[Start of section]

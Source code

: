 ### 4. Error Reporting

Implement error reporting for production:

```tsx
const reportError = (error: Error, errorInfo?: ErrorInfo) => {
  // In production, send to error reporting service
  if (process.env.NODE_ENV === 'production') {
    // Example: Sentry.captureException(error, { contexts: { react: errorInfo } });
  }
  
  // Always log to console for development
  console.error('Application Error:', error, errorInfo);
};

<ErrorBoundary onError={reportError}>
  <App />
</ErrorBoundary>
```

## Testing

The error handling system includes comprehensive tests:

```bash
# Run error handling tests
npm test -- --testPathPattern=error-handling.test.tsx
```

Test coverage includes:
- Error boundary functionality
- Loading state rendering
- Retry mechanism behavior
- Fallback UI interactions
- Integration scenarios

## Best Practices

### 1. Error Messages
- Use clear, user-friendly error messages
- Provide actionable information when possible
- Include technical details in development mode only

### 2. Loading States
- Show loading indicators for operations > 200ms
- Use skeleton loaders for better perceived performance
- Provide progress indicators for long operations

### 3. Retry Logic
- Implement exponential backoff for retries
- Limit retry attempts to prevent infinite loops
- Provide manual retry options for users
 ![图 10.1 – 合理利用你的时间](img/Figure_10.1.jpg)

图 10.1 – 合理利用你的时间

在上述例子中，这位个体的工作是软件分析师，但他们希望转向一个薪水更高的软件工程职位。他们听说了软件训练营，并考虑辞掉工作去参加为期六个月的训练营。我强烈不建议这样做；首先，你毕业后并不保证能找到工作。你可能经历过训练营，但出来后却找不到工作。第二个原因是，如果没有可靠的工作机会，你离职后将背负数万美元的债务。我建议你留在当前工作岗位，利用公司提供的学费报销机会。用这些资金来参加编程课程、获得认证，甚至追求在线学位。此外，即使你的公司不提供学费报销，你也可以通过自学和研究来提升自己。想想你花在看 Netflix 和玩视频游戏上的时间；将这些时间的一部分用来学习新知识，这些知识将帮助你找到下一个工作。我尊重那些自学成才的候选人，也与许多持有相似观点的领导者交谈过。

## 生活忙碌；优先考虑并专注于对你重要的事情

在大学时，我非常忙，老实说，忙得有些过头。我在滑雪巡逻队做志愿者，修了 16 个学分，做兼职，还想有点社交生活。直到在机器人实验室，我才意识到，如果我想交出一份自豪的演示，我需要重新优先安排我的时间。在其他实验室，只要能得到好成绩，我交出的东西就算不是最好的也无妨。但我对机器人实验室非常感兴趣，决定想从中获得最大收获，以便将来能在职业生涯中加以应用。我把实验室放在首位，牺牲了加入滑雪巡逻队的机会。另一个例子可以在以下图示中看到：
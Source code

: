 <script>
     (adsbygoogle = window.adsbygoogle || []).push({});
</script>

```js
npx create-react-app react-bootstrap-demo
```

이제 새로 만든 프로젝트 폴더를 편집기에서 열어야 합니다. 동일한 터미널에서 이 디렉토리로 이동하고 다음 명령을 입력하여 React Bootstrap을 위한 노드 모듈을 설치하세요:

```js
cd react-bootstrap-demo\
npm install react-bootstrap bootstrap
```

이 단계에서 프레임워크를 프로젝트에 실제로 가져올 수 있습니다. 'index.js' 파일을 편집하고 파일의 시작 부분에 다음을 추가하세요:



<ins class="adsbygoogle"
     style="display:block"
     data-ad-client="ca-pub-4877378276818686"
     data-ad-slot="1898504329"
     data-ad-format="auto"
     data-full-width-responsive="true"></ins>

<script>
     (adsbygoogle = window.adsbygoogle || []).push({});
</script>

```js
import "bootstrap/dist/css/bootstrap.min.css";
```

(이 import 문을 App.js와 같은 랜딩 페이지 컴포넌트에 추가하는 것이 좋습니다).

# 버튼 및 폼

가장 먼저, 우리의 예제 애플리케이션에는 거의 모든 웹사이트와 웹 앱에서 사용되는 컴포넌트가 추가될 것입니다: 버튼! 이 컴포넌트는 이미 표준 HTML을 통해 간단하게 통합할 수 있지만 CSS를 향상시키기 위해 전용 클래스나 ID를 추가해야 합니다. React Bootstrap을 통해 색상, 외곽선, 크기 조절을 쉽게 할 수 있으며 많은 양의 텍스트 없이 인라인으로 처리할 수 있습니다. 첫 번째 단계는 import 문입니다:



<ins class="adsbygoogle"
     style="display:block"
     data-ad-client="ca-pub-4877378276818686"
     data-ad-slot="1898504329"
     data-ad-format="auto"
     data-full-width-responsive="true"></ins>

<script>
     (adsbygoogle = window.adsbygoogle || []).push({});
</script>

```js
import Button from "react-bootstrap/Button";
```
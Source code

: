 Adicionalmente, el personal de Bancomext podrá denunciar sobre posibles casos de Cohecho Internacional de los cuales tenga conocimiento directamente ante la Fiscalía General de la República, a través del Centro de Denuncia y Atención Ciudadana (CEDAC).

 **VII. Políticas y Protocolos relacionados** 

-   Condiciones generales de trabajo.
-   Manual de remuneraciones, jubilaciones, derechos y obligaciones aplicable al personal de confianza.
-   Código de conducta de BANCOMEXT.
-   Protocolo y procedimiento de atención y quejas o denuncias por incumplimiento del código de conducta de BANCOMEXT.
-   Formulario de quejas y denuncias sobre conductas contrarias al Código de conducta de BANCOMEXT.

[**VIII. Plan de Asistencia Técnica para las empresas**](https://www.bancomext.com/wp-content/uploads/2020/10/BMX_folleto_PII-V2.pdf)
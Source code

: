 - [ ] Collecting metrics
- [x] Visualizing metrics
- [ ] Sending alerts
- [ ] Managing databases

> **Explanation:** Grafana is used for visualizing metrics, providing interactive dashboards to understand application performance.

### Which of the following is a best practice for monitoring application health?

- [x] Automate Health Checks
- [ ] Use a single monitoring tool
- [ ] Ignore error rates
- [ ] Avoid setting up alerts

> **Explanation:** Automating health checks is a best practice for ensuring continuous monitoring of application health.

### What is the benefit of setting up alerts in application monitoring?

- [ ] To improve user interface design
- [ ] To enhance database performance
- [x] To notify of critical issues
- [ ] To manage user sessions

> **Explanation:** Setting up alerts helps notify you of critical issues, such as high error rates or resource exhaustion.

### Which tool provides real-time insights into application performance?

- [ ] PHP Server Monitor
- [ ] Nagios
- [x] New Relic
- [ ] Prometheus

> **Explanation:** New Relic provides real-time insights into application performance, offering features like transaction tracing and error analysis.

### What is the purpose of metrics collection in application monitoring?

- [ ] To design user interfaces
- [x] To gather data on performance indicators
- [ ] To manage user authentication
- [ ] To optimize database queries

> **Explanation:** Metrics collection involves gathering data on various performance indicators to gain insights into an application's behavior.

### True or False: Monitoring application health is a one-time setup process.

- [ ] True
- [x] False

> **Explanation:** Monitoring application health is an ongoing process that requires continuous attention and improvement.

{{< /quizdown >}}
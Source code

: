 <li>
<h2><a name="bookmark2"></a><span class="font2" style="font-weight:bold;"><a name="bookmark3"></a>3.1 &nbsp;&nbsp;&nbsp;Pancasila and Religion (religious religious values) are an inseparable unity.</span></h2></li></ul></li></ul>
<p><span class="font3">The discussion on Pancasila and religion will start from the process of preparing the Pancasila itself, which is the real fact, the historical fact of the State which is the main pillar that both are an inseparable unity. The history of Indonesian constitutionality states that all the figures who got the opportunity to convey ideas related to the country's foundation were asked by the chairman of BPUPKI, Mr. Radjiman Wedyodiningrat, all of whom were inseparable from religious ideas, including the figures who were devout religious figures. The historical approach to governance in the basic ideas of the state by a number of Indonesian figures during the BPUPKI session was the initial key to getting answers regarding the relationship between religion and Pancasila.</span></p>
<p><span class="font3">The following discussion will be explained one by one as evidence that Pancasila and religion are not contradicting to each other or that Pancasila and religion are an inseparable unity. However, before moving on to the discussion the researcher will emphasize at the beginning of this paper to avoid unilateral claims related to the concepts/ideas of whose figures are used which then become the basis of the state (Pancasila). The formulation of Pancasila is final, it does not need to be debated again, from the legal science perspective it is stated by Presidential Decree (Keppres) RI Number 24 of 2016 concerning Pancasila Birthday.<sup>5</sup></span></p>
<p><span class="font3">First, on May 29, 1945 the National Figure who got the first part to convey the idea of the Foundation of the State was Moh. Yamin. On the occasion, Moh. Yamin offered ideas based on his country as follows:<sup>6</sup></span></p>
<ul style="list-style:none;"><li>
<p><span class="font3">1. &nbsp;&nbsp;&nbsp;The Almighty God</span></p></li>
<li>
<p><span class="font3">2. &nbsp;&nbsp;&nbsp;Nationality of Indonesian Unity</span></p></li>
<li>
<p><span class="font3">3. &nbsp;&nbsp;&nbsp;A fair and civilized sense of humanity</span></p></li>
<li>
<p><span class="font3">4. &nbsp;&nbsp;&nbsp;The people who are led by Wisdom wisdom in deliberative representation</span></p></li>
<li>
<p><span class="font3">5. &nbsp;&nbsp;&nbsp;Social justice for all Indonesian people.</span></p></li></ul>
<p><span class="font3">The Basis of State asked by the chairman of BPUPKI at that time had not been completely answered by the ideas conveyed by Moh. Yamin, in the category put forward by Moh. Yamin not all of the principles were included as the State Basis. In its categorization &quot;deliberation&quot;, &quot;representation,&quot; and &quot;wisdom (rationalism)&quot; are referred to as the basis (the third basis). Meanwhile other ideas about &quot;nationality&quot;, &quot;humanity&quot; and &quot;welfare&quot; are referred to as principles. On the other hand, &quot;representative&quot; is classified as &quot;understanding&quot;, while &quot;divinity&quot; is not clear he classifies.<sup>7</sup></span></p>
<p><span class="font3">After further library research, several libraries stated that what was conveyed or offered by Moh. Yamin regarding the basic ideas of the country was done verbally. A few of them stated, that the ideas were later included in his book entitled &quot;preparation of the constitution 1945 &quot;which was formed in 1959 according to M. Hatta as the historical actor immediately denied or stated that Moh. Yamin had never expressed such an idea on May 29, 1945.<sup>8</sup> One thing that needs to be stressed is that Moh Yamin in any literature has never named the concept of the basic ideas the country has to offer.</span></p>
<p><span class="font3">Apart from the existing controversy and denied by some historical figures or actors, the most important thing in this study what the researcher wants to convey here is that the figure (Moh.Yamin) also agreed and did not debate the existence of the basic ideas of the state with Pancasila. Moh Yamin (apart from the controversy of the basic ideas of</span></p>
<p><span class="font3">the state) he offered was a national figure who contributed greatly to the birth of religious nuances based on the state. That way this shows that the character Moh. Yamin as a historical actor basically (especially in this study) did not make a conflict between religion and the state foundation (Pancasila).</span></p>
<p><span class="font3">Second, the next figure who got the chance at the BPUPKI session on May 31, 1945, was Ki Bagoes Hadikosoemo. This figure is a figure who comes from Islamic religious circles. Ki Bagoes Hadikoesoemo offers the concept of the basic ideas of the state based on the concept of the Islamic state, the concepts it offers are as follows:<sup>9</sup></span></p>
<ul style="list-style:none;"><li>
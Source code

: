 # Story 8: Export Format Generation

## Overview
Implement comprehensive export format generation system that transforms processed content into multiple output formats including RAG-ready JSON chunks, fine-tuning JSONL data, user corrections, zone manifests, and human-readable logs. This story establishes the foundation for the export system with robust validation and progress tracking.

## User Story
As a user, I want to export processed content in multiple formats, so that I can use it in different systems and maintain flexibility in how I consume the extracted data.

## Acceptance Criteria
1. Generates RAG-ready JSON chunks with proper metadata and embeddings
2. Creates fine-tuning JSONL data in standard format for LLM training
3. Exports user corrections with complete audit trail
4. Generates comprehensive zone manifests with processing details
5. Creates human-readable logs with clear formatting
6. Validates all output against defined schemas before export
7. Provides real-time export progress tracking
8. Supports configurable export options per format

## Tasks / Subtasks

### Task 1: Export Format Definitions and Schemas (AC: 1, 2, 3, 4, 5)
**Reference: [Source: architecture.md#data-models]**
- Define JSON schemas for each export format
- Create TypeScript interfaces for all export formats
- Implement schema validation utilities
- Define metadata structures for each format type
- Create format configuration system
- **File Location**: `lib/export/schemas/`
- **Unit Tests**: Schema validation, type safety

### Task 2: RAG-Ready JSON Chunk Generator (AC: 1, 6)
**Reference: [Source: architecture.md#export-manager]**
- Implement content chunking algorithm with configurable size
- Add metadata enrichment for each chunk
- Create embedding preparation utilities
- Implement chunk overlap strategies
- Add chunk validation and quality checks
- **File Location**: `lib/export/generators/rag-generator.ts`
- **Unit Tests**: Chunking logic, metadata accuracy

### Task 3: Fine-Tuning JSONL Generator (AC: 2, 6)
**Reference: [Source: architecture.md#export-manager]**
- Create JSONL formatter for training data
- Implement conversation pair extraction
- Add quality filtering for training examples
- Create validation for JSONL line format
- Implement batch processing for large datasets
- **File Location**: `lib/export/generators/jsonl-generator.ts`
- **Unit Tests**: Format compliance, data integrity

[End of section]

THE PROBLEM
Show each line of the records above containing "zone".

TASK ANSWER
Implement comprehensive export format generation system that transforms processed content into multiple output formats including RAG-ready JSON chunks, fine-tuning JSONL data, user corrections, zone manifests, and human-readable logs. This story establishes the foundation for the export system with robust validation and progress tracking.
4. Generates comprehensive zone manifests with processing details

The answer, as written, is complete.